Enabling DeepSpeed
The training framework is built on accelerate and deepspeed, thus natively supporting DeepSpeed training features.
Configuring Training Parameters
DeepSpeed parameters can be configured interactively in the terminal via accelerate config.
DeepSpeed ZeRO Stage 1: Shards optimizer states, providing memory optimization while maintaining speed consistent with DDP (Distributed Data Parallel).
DeepSpeed ZeRO Stage 2: Shards optimizer states and gradients, providing more significant memory optimization while maintaining speed consistent with DDP.

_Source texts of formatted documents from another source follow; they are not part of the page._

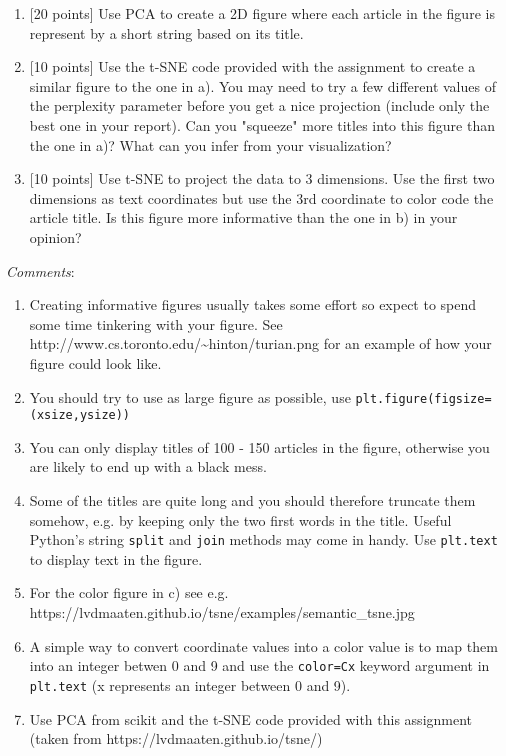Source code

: \documentclass[11pt]{article}
\begin{document}
\begin{enumerate}
\def\labelenumi{\alph{enumi})}
\item
  {[}20 points{]} Use PCA to create a 2D figure where each article in
  the figure is represent by a short string based on its title.
\item
  {[}10 points{]} Use the t-SNE code provided with the assignment to
  create a similar figure to the one in a). You may need to try a few
  different values of the perplexity parameter before you get a nice
  projection (include only the best one in your report). Can you
  "squeeze" more titles into this figure than the one in a)? What can
  you infer from your visualization?
\item
  {[}10 points{]} Use t-SNE to project the data to 3 dimensions. Use the
  first two dimensions as text coordinates but use the 3rd coordinate to
  color code the article title. Is this figure more informative than the
  one in b) in your opinion?
\end{enumerate}

\emph{Comments}:

\begin{enumerate}
\def\labelenumi{\arabic{enumi})}
\item
  Creating informative figures usually takes some effort so expect to
  spend some time tinkering with your figure. See
  http://www.cs.toronto.edu/\textasciitilde{}hinton/turian.png for an
  example of how your figure could look like.
\item
  You should try to use as large figure as possible, use
  \texttt{plt.figure(figsize=(xsize,ysize))}
\item
  You can only display titles of 100 - 150 articles in the figure,
  otherwise you are likely to end up with a black mess.
\item
  Some of the titles are quite long and you should therefore truncate
  them somehow, e.g. by keeping only the two first words in the title.
  Useful Python's string \texttt{split} and \texttt{join} methods may
  come in handy. Use \texttt{plt.text} to display text in the figure.
\item
  For the color figure in c) see e.g.
  https://lvdmaaten.github.io/tsne/examples/semantic\_tsne.jpg
\item
  A simple way to convert coordinate values into a color value is to map
  them into an integer betwen 0 and 9 and use the \texttt{color=Cx}
  keyword argument in \texttt{plt.text} (x represents an integer between
  0 and 9).
\item
  Use PCA from scikit and the t-SNE code provided with this assignment
  (taken from https://lvdmaaten.github.io/tsne/)
\end{enumerate}
\end{document}
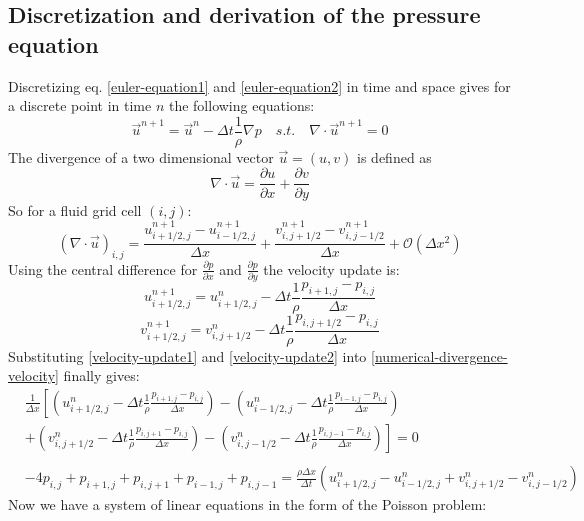 \subsection{Discretization and derivation of the pressure equation}
Discretizing eq. \ref{euler-equation1} and \ref{euler-equation2} in time and space gives for a discrete point in time $n$ the following equations:
\begin{equation} \label{navier-stokes-pressure-numerical1}
    \vec{u}^{n+1} = \vec{u}^{n} - \Delta t \frac{1}{\rho} \nabla p \quad s.t. \quad \nabla \cdot \vec{u}^{n+1} = 0
\end{equation}
The divergence of a two dimensional vector $\vec{u} = (u, v)$ is defined as
\begin{equation} \label{general-divergence}
    \nabla \cdot \vec{u} = \frac{\partial u}{\partial x} + \frac{\partial v}{\partial y}
\end{equation}
So for a fluid grid cell $(i, j)$:
\begin{equation} \label{numerical-divergence-velocity}
    (\nabla \cdot \vec{u})_{i,j} = \frac{u_{i+1/2,j}^{n+1} - u_{i-1/2,j}^{n+1}}{\Delta x} + \frac{v_{i,j+1/2}^{n+1} - v_{i,j-1/2}^{n+1}}{\Delta x} + \mathcal{O}(\Delta x^2)
\end{equation}
Using the central difference for $\frac{\partial p}{\partial x}$ and $\frac{\partial p}{\partial y}$ the velocity update is:
\begin{equation} \label{velocity-update1}
    u_{i+1/2,j}^{n+1} = u_{i+1/2,j}^{n} - \Delta t \frac{1}{\rho} \frac{p_{i+1,j} - p_{i,j}}{\Delta x}
\end{equation}
\begin{equation} \label{velocity-update2}
v_{i+1/2,j}^{n+1} = v_{i,j+1/2}^{n} - \Delta t \frac{1}{\rho} \frac{p_{i,j+1/2} - p_{i,j}}{\Delta x}
\end{equation}
Substituting \ref{velocity-update1} and \ref{velocity-update2} into \ref{numerical-divergence-velocity} finally gives:
\begin{equation} \label{pressure-equation}
    \begin{aligned}
        & \frac{1}{\Delta x}\left[\left(u_{i+1/2,j}^{n} - \Delta t \frac{1}{\rho} \frac{p_{i+1,j} - p_{i,j}}{\Delta x}\right) - \left(u_{i-1/2,j}^{n} - \Delta t \frac{1}{\rho} \frac{p_{i-1,j} - p_{i,j}}{\Delta x}\right) \right. \\
        & + \left. \left(v_{i,j+1/2}^{n} - \Delta t \frac{1}{\rho} \frac{p_{i,j+1} - p_{i,j}}{\Delta x}\right) - \left(v_{i,j-1/2}^{n} - \Delta t \frac{1}{\rho} \frac{p_{i,j-1} - p_{i,j}}{\Delta x} \right) \right] = 0 \\\\
        &  - 4p_{i,j} + p_{i+1,j} + p_{i,j+1} + p_{i-1,j} + p_{i,j-1} = \frac{\rho \Delta x}{\Delta t} \left(u_{i+1/2,j}^{n} - u_{i-1/2,j}^{n} + v_{i,j+1/2}^{n} - v_{i,j-1/2}^{n}\right)
\end{aligned}
\end{equation}
Now we have a system of linear equations in the form of the Poisson problem:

DeepSpeed ZeRO Stage 2 Offload: Offloads optimizer states and gradients to CPU. Increases distributed communication and GPU-CPU data transfer overhead, but provides substantial memory savings.
DeepSpeed ZeRO Stage 3: Shards optimizer states, gradients, and model parameters (optionally including activations). Increases distributed communication but provides stronger memory optimization.
DeepSpeed ZeRO Stage 3 Offload: Offloads optimizer states, gradients, and model parameters (optionally including activations) entirely to CPU. Significantly increases distributed communication and GPU-CPU data transfer overhead, but achieves more extreme memory savings.
DeepSpeed ZeRO Stage 3
DeepSpeed ZeRO Stage 3 is a training mode with lower VRAM usage in multi-GPU training, but requires modifying some configuration files. We provide examples for some models, primarily by specifying the deepspeed configuration via --config_file.
Please note that the deepspeed_zero3_offload mode is incompatible with PyTorch’s native gradient checkpointing mechanism. To address this, we have adapted the checkpointing interface of deepspeed. Users need to fill the activation_checkpointing field in the deepspeed configuration to enable gradient checkpointing.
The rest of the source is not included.